The volume of media data (image, video, audio, etc.) has grown tremendously in recent years due to increasing popularity of consumer electronics products such as video camera, prevalence of low-cost high-capacity storage devices, and the increasing proliferation of media data over the Internet and wireless networks. Coupled with the rapidly improving wired and wireless network infrastructure, the demand for intelligent and efficient solutions in media creation, indexing, search, transmission and display is fast growing. This special issue aims to present some recent advances in content analysis for media computing. In particular, it will focus on the following topics: (i) image indexing and retrieval, (ii) video search and classification, and (iii) a combination of works involving audio processing, hand sign understanding and visual quality assessment of videos.

This special issue contains two papers that present some recent advances in image indexing and retrieval. The paper “A review of region-based image retrieval” provides an in-depth survey of various conventional and state-of-the-art region-based image retrieval algorithms. As opposed to the global-based approaches, region-based techniques partition an image into different image regions and extract various visual features from these regions to represent them. The paper focuses in particular on three issues: (a) local region-based features, (b) similarity measures, and (c) relevance feedback based on regions. In the paper “Knowledge propagation in collaborative tagging for image retrieval”, a new knowledge propagation scheme that propagates keywords from a subset of annotated images to the unannotated ones is proposed. The method is based on content analysis of images and training of keyword classifiers. The salient regions of the images are determined and their importance is estimated using support vector machine (SVM). Once the previously unannotated images are tagged with propagated keywords, text-based image search can then be performed.

Video search and classification is another important field in media content analysis. As opposed to the image data, videos contain temporal information and they consist of audio and visual components. Therefore, video search and classification methods need to fully utilize this information. This special issue comprises two papers on video search and classification. Together, they explore how effective audio and visual features can be combined to represent a video and how user interaction can be integrated to improve the performance of video search. In the paper “A new learning algorithm for the fusion of adaptive audio-visual features for the retrieval and classification of movie clips”, a new learning algorithm for audio-visual fusion is proposed. The developed system utilizes perceptual features for content characterization. An adaptive video indexing scheme is used to represent the visual feature, while a statistical model is used to represent the audio feature. These features are then combined and input into an SVM to learn the concepts from a video database. On the other hand, the paper “A cooperative learning scheme for interactive video search” aims to improve the video search performance by integrating user interaction. Based on a text-driven video search engine, a cooperative training strategy is developed to learn from the feedback data. An advantage of the proposed method is that it is able to mine training samples from previous answer sets and combine multiple modalities to learn users’ query intent.

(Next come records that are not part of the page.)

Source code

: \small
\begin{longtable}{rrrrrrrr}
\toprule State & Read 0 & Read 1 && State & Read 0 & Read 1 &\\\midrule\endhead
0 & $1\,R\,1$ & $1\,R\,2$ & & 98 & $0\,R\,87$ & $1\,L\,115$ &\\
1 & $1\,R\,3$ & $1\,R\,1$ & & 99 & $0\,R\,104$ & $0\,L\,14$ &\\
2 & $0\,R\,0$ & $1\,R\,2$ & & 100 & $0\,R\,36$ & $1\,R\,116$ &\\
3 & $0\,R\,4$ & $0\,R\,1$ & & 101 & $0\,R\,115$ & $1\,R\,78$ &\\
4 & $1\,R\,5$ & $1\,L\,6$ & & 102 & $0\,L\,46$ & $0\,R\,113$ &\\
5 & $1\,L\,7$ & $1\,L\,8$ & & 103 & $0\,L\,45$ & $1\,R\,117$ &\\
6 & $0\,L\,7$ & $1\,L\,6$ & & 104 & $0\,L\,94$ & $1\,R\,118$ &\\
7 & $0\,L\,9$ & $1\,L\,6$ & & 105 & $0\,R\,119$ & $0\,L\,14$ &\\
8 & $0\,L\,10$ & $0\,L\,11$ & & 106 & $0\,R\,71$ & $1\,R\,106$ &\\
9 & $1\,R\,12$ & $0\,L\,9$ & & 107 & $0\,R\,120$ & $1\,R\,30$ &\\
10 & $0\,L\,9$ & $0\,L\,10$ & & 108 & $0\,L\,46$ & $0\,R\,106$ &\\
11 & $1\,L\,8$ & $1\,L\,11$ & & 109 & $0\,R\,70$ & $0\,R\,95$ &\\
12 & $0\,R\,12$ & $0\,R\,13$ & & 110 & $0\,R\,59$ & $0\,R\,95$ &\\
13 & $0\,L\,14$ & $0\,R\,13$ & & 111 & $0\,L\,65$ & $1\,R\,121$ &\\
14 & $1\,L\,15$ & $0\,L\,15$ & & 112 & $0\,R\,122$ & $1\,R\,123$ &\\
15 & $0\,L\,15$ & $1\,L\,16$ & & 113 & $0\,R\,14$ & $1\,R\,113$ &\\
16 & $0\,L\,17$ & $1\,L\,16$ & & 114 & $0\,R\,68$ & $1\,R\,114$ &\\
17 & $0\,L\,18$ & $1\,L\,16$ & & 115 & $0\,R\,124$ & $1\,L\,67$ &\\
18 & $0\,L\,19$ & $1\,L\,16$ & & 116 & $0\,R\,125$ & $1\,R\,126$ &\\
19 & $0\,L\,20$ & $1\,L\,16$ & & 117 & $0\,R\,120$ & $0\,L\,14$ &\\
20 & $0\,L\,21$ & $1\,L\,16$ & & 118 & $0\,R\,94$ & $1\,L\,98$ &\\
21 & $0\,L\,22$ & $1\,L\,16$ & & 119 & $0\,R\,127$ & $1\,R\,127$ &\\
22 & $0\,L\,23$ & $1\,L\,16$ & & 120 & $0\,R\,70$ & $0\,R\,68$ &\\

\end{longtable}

This special issue also contains three papers addressing different aspects in content analysis, which include language identification, sign language phoneme transcription, and visual quality assessment of videos. The paper “Language-dependent contribution measuring and weighting for combining likelihood scores in language identification systems” investigates existing fusion techniques for language identification systems. It proposes a new language-dependent weighting method, and explores various contribution measures, including likelihood ratio and Kullback–Leibler divergence. In the paper “Sign language phoneme transcription with rule-based hand trajectory segmentation”, an effective approach to extract phonemes from sentences of American Sign Language is proposed. A rule-based segmentation technique is employed to segment the hand motion trajectories. This is followed by extraction of feature descriptors using principal component analysis. The segment features are then clustered to obtain the phonemes. Finally, Hidden Markov Models are trained to recognize the sequence of phonemes in the sentences. The paper “Visual quality assessment of video and image sequences–a human-based approach” presents a technique for quantitatively assessing the quality of videos and image sequences without the need for a reference image. The proposed technique can correlate highly with human perception of the video quality.

As the guest editors of this special issue, we would like to thank all the authors for their great efforts in preparing the articles, and all the reviewers for their insightful comments and precious time in reviewing the articles. We are also grateful to the Editor-in-Chief, Prof. S. Y. Kung for his wonderful support in making this special issue possible.